= TASK DIRECTIONS =
Pull every line containing "create" from the entries.

============

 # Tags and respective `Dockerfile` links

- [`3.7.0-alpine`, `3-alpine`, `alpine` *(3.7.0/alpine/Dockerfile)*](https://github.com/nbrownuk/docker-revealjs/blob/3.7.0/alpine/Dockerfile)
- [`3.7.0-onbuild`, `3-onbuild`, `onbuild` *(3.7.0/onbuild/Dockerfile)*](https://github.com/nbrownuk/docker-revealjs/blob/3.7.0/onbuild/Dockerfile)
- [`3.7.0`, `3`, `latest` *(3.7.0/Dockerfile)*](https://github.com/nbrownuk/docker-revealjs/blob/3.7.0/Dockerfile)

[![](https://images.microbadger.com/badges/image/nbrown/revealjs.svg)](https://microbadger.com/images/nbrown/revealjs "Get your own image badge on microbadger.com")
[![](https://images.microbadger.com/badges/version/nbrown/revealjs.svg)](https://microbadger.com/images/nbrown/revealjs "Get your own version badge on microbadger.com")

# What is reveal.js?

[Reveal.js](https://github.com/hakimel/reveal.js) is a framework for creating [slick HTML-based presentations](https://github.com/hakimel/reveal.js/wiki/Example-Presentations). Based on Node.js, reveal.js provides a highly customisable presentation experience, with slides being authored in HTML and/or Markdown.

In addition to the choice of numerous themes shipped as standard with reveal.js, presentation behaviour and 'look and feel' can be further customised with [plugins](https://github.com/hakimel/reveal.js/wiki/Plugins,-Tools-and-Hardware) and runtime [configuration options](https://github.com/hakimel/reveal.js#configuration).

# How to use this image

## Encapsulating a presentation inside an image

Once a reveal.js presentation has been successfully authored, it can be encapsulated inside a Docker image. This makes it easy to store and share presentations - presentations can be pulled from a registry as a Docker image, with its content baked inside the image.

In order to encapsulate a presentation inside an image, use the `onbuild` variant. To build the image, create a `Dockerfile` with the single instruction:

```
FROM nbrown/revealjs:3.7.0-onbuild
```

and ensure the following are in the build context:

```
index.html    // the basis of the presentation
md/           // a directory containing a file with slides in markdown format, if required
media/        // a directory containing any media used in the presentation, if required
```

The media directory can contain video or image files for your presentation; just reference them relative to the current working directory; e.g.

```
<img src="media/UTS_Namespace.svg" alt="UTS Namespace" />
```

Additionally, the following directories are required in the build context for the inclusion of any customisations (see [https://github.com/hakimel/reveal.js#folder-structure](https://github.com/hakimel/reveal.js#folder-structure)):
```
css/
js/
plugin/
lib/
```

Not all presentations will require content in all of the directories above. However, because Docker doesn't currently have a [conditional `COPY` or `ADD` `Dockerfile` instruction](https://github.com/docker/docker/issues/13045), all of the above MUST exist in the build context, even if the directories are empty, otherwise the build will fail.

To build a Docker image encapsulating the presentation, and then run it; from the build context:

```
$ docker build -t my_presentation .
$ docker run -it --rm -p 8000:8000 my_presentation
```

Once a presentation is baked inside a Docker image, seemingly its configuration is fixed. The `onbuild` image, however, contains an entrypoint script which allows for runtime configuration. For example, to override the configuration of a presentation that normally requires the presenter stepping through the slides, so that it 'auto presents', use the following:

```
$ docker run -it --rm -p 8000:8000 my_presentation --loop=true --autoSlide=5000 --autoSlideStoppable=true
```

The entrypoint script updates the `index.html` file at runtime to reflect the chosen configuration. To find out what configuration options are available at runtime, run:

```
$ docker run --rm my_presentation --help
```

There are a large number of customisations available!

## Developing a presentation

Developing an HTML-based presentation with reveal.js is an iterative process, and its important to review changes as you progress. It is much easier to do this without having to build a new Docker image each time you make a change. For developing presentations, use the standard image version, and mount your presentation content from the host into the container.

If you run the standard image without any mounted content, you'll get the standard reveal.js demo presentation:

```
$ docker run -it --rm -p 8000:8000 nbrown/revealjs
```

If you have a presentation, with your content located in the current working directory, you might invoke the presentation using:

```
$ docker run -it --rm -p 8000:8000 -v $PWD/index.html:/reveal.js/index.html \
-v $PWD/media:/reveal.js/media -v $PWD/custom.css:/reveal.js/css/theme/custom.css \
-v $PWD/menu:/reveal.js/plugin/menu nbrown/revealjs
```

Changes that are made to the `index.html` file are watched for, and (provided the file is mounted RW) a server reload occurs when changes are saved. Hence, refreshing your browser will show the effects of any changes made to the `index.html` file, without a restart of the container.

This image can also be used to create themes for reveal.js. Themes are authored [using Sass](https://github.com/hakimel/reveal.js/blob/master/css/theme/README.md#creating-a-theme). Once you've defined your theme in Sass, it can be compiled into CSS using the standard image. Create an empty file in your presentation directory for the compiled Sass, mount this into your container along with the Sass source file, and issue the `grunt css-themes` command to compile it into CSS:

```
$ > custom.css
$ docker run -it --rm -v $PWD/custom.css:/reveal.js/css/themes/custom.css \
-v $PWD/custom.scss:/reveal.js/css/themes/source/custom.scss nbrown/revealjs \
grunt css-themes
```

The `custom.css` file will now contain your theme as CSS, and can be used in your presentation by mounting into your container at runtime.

============

= TASK OUTPUT =
In order to encapsulate a presentation inside an image, use the `onbuild` variant. To build the image, create a `Dockerfile` with the single instruction:
This image can also be used to create themes for reveal.js. Themes are authored [using Sass](https://github.com/hakimel/reveal.js/blob/master/css/theme/README.md#creating-a-theme). Once you've defined your theme in Sass, it can be compiled into CSS using the standard image. Create an empty file in your presentation directory for the compiled Sass, mount this into your container along with the Sass source file, and issue the `grunt css-themes` command to compile it into CSS:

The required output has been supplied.